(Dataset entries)
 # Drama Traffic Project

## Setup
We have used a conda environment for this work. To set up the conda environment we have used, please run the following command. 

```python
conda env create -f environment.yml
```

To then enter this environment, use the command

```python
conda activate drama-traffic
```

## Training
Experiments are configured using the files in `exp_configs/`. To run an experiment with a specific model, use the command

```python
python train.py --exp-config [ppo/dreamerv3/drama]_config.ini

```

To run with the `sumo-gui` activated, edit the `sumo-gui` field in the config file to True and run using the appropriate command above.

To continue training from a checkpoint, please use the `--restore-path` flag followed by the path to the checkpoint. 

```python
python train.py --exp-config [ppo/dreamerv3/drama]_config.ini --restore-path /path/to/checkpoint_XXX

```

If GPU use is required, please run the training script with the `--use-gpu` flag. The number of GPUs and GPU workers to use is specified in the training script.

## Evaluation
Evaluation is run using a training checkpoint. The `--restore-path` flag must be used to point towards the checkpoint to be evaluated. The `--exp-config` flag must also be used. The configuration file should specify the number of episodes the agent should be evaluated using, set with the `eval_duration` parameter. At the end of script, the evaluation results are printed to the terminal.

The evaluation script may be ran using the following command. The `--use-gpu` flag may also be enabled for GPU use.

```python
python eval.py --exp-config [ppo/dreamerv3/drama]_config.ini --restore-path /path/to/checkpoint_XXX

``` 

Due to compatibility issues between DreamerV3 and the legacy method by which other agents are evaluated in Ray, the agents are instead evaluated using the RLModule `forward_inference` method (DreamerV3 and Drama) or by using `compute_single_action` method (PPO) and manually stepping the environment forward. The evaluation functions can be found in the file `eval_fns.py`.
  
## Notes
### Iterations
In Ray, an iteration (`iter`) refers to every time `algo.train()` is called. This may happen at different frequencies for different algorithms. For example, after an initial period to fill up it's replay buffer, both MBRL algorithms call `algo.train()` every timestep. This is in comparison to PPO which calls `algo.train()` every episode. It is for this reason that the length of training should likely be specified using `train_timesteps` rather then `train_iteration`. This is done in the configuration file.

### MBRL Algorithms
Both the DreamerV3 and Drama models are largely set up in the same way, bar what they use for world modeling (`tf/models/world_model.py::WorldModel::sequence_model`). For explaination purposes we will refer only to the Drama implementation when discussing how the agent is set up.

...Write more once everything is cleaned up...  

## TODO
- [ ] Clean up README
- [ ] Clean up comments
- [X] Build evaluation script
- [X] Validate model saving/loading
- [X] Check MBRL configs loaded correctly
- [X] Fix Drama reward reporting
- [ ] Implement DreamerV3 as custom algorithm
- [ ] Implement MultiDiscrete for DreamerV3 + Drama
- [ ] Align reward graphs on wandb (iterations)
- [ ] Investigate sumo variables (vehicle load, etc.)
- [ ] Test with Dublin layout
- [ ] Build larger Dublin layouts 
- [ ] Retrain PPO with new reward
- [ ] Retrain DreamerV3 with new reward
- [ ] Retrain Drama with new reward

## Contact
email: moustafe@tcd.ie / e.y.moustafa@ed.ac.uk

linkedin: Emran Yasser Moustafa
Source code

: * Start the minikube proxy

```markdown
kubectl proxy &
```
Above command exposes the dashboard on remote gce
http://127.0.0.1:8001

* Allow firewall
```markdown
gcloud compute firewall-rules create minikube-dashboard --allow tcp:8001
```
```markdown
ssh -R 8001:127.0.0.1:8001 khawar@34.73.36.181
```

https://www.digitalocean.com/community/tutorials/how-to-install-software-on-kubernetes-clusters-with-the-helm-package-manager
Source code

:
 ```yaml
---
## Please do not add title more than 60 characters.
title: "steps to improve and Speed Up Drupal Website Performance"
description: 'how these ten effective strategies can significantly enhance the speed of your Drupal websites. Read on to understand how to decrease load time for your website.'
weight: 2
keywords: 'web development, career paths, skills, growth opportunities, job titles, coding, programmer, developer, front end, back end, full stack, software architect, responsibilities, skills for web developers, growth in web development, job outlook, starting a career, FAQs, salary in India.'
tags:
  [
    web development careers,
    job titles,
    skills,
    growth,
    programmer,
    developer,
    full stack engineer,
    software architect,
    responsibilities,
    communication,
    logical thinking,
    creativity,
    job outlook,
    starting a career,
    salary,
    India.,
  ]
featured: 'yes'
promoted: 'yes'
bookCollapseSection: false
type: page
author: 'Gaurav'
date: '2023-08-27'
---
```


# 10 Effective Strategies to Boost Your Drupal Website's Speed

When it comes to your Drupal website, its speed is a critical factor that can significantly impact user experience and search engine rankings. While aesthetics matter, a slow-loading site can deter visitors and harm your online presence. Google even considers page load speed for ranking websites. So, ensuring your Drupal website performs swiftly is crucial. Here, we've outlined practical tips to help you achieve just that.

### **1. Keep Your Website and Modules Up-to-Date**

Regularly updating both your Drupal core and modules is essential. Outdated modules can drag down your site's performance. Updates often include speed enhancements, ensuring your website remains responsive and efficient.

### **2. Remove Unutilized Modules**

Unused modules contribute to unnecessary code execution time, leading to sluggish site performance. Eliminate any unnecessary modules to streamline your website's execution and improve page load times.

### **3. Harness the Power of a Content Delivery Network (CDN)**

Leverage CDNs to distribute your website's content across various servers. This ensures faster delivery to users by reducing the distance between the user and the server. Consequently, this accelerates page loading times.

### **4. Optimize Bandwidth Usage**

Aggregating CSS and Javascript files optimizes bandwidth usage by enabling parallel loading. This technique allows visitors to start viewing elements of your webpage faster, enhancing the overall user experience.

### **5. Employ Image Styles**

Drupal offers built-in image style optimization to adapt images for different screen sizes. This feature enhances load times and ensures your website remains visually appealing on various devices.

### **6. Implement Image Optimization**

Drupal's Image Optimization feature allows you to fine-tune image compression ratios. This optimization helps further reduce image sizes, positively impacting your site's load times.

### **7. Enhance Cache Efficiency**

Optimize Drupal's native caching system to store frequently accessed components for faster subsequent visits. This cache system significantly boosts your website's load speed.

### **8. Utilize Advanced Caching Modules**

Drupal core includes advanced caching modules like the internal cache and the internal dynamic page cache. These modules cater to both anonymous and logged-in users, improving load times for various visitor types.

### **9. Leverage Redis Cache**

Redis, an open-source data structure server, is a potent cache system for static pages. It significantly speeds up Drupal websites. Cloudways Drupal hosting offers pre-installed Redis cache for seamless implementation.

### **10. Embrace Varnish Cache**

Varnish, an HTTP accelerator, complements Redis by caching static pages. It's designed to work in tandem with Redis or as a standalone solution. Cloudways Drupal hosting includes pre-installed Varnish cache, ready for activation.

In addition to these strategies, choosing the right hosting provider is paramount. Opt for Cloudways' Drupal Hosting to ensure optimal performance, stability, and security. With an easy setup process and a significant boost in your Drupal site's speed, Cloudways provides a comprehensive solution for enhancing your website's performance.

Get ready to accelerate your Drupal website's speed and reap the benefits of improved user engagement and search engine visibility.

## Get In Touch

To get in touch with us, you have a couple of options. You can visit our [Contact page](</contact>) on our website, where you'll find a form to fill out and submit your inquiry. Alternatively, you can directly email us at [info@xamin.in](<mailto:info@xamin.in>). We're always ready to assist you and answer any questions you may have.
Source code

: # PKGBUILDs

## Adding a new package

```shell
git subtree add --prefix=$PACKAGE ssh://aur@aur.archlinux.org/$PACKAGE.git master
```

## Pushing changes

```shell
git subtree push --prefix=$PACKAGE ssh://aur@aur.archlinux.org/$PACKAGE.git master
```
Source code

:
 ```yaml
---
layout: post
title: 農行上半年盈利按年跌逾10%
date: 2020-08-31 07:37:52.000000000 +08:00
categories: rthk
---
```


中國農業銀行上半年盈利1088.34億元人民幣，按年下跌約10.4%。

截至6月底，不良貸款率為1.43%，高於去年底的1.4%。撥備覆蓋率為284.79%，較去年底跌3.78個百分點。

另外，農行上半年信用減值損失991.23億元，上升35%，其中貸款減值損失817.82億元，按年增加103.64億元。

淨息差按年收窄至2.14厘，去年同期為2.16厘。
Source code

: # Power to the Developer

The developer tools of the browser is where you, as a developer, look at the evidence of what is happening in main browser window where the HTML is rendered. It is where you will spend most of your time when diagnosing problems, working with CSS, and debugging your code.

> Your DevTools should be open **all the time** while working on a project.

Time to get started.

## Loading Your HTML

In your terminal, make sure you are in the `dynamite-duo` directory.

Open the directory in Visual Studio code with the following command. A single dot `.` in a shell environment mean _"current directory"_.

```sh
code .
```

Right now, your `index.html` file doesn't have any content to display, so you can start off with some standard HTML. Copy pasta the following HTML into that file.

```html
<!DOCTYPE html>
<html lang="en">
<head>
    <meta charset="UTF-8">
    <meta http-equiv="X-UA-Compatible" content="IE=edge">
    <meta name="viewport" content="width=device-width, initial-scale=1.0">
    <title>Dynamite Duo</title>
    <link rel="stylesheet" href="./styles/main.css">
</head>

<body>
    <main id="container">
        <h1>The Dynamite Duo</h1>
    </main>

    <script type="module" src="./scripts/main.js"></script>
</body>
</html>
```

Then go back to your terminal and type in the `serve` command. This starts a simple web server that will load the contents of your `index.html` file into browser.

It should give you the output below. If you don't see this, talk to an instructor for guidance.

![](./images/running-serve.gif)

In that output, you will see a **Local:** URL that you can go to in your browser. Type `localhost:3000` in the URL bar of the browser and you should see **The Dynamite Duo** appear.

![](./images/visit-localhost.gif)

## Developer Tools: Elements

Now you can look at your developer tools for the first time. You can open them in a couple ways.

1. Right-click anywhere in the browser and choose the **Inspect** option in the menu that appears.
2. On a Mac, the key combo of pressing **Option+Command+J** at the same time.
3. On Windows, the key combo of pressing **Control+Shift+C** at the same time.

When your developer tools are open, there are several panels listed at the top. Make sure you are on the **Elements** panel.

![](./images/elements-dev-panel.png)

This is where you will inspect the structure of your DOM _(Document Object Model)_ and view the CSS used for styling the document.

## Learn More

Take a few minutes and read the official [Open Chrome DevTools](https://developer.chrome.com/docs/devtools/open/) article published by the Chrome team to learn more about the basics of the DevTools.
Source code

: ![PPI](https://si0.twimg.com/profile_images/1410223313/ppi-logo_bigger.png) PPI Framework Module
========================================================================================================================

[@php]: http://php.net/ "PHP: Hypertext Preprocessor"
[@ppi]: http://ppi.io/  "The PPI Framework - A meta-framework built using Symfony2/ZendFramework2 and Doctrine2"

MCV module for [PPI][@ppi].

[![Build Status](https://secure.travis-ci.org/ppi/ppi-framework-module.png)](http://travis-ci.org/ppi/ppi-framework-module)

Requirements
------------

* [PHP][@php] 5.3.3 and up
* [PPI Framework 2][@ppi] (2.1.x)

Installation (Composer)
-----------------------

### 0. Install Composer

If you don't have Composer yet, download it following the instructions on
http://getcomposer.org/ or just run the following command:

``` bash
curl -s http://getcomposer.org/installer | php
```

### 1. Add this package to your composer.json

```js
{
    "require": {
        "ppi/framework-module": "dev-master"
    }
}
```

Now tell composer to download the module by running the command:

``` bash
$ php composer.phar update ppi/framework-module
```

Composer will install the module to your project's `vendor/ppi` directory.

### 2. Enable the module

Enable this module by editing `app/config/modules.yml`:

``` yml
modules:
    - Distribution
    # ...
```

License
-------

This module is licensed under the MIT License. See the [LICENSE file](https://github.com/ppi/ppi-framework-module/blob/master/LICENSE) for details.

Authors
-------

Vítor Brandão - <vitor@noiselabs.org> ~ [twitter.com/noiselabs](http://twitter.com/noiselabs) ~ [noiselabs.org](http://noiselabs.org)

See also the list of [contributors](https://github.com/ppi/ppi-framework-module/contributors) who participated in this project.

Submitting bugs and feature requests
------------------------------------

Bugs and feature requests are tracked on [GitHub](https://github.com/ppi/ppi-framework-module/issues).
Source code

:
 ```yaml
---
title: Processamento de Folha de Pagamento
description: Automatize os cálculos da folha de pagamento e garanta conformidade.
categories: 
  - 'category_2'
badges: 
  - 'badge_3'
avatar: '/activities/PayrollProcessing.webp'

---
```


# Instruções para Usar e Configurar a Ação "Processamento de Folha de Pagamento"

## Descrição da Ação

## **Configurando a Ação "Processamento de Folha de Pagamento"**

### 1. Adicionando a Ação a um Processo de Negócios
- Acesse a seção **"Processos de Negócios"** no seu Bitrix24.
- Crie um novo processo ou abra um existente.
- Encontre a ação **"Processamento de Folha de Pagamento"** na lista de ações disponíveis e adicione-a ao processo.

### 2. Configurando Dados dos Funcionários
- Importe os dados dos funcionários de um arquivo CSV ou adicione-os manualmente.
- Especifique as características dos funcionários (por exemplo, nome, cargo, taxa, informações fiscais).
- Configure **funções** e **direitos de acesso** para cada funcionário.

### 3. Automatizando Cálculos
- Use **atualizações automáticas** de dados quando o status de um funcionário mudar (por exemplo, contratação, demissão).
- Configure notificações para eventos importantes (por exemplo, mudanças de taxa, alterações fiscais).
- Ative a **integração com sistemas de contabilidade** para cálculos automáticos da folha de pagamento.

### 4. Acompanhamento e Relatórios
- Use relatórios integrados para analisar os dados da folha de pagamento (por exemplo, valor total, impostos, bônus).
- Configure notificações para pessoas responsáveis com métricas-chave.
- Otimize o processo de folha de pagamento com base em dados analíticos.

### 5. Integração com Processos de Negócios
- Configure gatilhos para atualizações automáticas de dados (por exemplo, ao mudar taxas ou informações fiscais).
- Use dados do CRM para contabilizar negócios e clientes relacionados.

Work order. Lines from the beginning of the data above through the line containing "## Evaluation" are to be returned exactly, and no others.

Output for this exercise.
 # Drama Traffic Project

## Setup
We have used a conda environment for this work. To set up the conda environment we have used, please run the following command. 

```python
conda env create -f environment.yml
```

To then enter this environment, use the command

```python
conda activate drama-traffic
```

## Training
Experiments are configured using the files in `exp_configs/`. To run an experiment with a specific model, use the command

```python
python train.py --exp-config [ppo/dreamerv3/drama]_config.ini

```

To run with the `sumo-gui` activated, edit the `sumo-gui` field in the config file to True and run using the appropriate command above.

To continue training from a checkpoint, please use the `--restore-path` flag followed by the path to the checkpoint. 

```python
python train.py --exp-config [ppo/dreamerv3/drama]_config.ini --restore-path /path/to/checkpoint_XXX

```

If GPU use is required, please run the training script with the `--use-gpu` flag. The number of GPUs and GPU workers to use is specified in the training script.

## Evaluation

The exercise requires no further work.